Das Subsidiaritätsprinzip — nicht gescheitert, sondern zerstört
Ein Gesprächspartner warf nach Lektüre dieses Textes einen Gedanken ein, der es verdient, nicht in einer privaten Nachricht zu versanden: das Subsidiaritätsprinzip als Dualität zum Libertarismus.
Der Grundgedanke: Aufgaben sollen von der kleinsten und nächstliegenden sozialen Einheit wahrgenommen werden, die dazu in der Lage ist. Nicht der Zentralstaat, nicht der entfesselte Markt — sondern die Gemeinschaft, die das Problem unmittelbar betrifft. Mitglieder auf Augenhöhe, horizontale Koordination, Selbstorganisation ohne Hierarchie.
Historisch hat es keine reinen Subsidiaritätsgesellschaften gegeben — wohl aber funktionierende Subsidiaritätsgemeinschaften. Das wilhelminische Zeitalter liefert ein konkretes Beispiel: Die Raiffeisen-Genossenschaften und die lokalen Sparkassen als öffentlich-rechtliche Körperschaften waren kein romantischer Gegenentwurf — sie waren funktionierende Institutionen mit einem klaren wirtschaftlichen Zweck: Kapital in den Regionen zu halten und Landwirten sowie kleinen Betrieben die Finanzierung zu sichern.
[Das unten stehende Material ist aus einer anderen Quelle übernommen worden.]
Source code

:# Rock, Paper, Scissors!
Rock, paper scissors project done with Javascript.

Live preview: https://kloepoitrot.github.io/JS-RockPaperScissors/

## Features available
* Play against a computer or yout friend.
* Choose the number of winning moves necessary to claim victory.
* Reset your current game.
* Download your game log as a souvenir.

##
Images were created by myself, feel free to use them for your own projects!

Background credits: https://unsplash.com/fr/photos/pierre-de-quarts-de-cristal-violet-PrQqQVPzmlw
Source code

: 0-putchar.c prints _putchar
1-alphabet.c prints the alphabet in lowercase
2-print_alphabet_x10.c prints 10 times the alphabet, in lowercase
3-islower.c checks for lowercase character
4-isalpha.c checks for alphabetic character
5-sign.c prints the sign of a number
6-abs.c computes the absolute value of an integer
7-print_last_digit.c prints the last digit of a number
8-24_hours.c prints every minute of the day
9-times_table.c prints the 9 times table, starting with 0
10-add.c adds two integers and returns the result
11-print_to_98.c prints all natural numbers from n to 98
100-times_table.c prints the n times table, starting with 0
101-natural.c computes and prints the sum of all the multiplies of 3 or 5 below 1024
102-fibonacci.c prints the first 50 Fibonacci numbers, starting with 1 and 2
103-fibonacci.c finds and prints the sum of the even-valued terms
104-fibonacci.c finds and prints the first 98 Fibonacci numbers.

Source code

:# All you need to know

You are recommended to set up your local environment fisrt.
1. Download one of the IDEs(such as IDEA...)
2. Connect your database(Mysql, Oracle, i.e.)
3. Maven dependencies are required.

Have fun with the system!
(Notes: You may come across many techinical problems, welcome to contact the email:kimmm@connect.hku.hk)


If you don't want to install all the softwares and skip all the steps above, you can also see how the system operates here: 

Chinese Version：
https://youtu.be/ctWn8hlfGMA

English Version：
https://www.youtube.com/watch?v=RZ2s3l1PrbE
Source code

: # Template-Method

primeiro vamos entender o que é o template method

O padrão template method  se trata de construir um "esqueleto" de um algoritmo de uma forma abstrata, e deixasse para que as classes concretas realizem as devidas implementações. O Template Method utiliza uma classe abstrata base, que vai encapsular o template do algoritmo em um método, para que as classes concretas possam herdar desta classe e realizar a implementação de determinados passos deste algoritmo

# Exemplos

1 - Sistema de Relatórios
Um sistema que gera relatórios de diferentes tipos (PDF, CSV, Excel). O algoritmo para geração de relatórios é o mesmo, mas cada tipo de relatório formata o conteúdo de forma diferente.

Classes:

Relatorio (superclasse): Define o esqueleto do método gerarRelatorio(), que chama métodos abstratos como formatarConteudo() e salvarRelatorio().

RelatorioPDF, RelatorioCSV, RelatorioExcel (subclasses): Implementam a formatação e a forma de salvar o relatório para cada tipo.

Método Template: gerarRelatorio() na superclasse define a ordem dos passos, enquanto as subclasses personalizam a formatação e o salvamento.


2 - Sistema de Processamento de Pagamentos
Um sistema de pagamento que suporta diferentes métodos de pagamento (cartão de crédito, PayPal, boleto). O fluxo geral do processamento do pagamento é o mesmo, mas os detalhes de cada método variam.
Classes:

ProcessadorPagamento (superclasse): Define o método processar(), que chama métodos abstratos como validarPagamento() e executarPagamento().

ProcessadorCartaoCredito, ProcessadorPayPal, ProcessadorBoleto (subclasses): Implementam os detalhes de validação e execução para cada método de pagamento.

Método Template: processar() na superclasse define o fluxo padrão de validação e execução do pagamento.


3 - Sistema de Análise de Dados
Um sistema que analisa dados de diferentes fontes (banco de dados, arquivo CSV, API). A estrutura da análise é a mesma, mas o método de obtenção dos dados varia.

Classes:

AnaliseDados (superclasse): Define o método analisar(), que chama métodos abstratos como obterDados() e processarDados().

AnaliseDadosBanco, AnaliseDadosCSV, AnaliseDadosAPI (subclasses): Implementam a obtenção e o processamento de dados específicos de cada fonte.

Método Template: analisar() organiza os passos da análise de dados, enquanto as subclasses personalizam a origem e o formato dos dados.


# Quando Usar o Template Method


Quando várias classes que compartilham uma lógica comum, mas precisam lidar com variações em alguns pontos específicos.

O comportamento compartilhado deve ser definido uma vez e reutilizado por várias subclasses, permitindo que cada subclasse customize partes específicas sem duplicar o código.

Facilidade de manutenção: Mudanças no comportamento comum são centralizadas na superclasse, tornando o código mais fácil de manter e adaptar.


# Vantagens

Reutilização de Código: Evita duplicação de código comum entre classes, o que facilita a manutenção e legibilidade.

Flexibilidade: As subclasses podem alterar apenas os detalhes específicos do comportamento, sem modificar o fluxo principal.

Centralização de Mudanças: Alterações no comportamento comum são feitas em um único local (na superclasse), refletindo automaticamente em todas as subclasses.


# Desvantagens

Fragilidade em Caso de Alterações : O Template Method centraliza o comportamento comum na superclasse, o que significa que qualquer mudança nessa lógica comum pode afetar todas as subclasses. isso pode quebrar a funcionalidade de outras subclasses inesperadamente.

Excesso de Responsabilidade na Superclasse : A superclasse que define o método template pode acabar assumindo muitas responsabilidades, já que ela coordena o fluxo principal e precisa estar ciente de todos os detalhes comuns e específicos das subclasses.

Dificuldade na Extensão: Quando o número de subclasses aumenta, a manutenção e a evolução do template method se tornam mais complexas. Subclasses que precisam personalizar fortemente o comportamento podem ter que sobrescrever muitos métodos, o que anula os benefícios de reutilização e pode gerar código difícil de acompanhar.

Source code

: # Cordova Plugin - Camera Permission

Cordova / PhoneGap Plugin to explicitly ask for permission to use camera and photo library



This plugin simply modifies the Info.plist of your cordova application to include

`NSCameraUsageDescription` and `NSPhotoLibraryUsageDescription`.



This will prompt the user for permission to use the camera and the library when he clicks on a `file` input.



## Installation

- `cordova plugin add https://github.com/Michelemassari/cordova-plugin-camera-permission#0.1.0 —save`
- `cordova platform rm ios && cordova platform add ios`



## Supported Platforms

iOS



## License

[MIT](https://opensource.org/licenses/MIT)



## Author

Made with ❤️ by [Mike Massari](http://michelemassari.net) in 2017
Horizontale Selbstorganisation als gelebte Praxis, nicht als Theorie.
Was hat sie zerstört? Nicht der Markt. Nicht der natürliche Verfall. Die Nationalsozialisten haben sie gezielt zerschlagen — weil das Prinzip der genossenschaftlichen Selbstverwaltung direkt mit dem Führerprinzip kollidierte. Bereits wenige Wochen nach der Machtübernahme 1933 wurde der Präsident des Raiffeisenverbands unter einem konstruierten Vorwurf in Untersuchungshaft genommen. 1934 folgte die Zwangseingliederung in den Reichsnährstand. Die Genossenschaften mussten ein Einheitsstatut annehmen, das auf dem Führerprinzip basierte. Die demokratische Selbstverwaltung war damit formal beseitigt — nicht überwunden, sondern beseitigt.
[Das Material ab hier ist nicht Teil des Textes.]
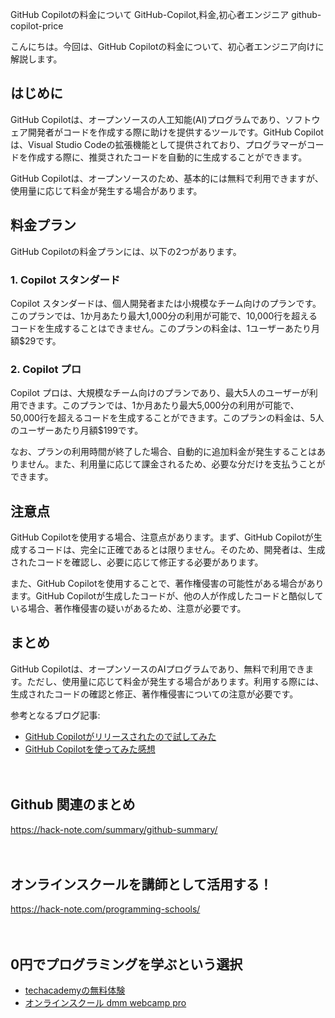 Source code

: GitHub Copilotの料金について
GitHub-Copilot,料金,初心者エンジニア
github-copilot-price

こんにちは。今回は、GitHub Copilotの料金について、初心者エンジニア向けに解説します。

## はじめに

GitHub Copilotは、オープンソースの人工知能(AI)プログラムであり、ソフトウェア開発者がコードを作成する際に助けを提供するツールです。GitHub Copilotは、Visual Studio Codeの拡張機能として提供されており、プログラマーがコードを作成する際に、推奨されたコードを自動的に生成することができます。

GitHub Copilotは、オープンソースのため、基本的には無料で利用できますが、使用量に応じて料金が発生する場合があります。

## 料金プラン

GitHub Copilotの料金プランには、以下の2つがあります。

### 1. Copilot スタンダード

Copilot スタンダードは、個人開発者または小規模なチーム向けのプランです。このプランでは、1か月あたり最大1,000分の利用が可能で、10,000行を超えるコードを生成することはできません。このプランの料金は、1ユーザーあたり月額$29です。

### 2. Copilot プロ

Copilot プロは、大規模なチーム向けのプランであり、最大5人のユーザーが利用できます。このプランでは、1か月あたり最大5,000分の利用が可能で、50,000行を超えるコードを生成することができます。このプランの料金は、5人のユーザーあたり月額$199です。

なお、プランの利用時間が終了した場合、自動的に追加料金が発生することはありません。また、利用量に応じて課金されるため、必要な分だけを支払うことができます。

## 注意点

GitHub Copilotを使用する場合、注意点があります。まず、GitHub Copilotが生成するコードは、完全に正確であるとは限りません。そのため、開発者は、生成されたコードを確認し、必要に応じて修正する必要があります。

また、GitHub Copilotを使用することで、著作権侵害の可能性がある場合があります。GitHub Copilotが生成したコードが、他の人が作成したコードと酷似している場合、著作権侵害の疑いがあるため、注意が必要です。

## まとめ

GitHub Copilotは、オープンソースのAIプログラムであり、無料で利用できます。ただし、使用量に応じて料金が発生する場合があります。利用する際には、生成されたコードの確認と修正、著作権侵害についての注意が必要です。

参考となるブログ記事:

- [GitHub Copilotがリリースされたので試してみた](https://zenn.dev/po3rin/articles/2f3e4c3f1a25ac)
- [GitHub Copilotを使ってみた感想](https://yuki67.github.io/post/2021-08-06-github-copilot/)

　

## Github 関連のまとめ
https://hack-note.com/summary/github-summary/

　

## オンラインスクールを講師として活用する！
https://hack-note.com/programming-schools/

　

## 0円でプログラミングを学ぶという選択
- [techacademyの無料体験](//af.moshimo.com/af/c/click?a_id=2612475&amp;p_id=1555&amp;pc_id=2816&amp;pl_id=22706&amp;url=https%3a%2f%2ftechacademy.jp%2fhtmlcss-trial%3futm_source%3dmoshimo%26utm_medium%3daffiliate%26utm_campaign%3dtextad)
- [オンラインスクール dmm webcamp pro](//af.moshimo.com/af/c/click?a_id=2612482&amp;p_id=1363&amp;pc_id=2297&amp;pl_id=39999&amp;guid=on)

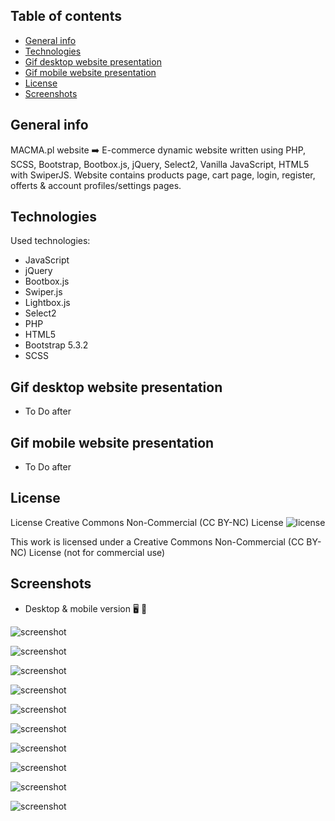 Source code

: ## Table of contents
* [General info](#general-info)
* [Technologies](#technologies)
* [Gif desktop website presentation](#gif-desktop-website-presentation)
* [Gif mobile website presentation](#gif-mobile-website-presentation)
* [License](#license)
* [Screenshots](#screenshots)

## General info
MACMA.pl website ➡️ E-commerce dynamic website written using PHP, SCSS, Bootstrap, Bootbox.js, jQuery, Select2, Vanilla JavaScript, HTML5 with SwiperJS. Website contains products page, cart page, login, register, offerts & account profiles/settings pages.

## Technologies   
Used technologies:
* JavaScript
* jQuery
* Bootbox.js
* Swiper.js
* Lightbox.js
* Select2
* PHP
* HTML5
* Bootstrap 5.3.2
* SCSS

## Gif desktop website presentation

* To Do after

## Gif mobile website presentation

* To Do after

## License
License Creative Commons Non-Commercial (CC BY-NC) License ![license](https://mirrors.creativecommons.org/presskit/buttons/88x31/svg/by-nc.svg)

This work is licensed under a Creative Commons Non-Commercial (CC BY-NC) License (not for commercial use)    

## Screenshots
* Desktop & mobile version :desktop_computer: :iphone:       
 
![screenshot](./screenshots/macma_screenshot_01.jpg)  
 
![screenshot](./screenshots/macma_screenshot_02.jpg)  

![screenshot](./screenshots/macma_screenshot_03.jpg)  

![screenshot](./screenshots/macma_screenshot_04.jpg)  

![screenshot](./screenshots/macma_screenshot_05.jpg)  

![screenshot](./screenshots/macma_screenshot_06.jpg)  

![screenshot](./screenshots/macma_screenshot_07.jpg)  

![screenshot](./screenshots/macma_screenshot_08.jpg)  

![screenshot](./screenshots/macma_screenshot_09.jpg)  

![screenshot](./screenshots/macma_screenshot_10.jpg)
Dahinter stand ein strukturelles Interesse: Das Großkapital, das Hitlers Aufstieg finanziert und begleitet hatte, war auf Konzentration angewiesen. Genossenschaften, die Kapital demokratisch verwalten und in der Region halten, sind das strukturelle Gegenteil davon. Sie mussten weg — nicht weil sie versagt hatten, sondern weil sie funktioniert hatten.
Die Vision des Gesprächspartners lautet: eine Republik, die nach dem Subsidiaritätsprinzip organisiert ist. Das ist kein utopisches Programm. Es ist der Befund, dass es einmal funktioniert hat — und dass seine Zerstörung kein Zufall war.
Fazit
Der Fisch stinkt vom Kopf. Der Libertarismus wechselt nur den Kopf — vom Staat zum Kapital. Die Fäulnis bleibt. Und das Subsidiaritätsprinzip? Es ist nicht gescheitert. Es wurde zerstört. Von denen, die ein strukturelles Interesse daran hatten, dass Macht lokal bleibt und demokratisch kontrolliert wird — und die genau das nicht dulden konnten.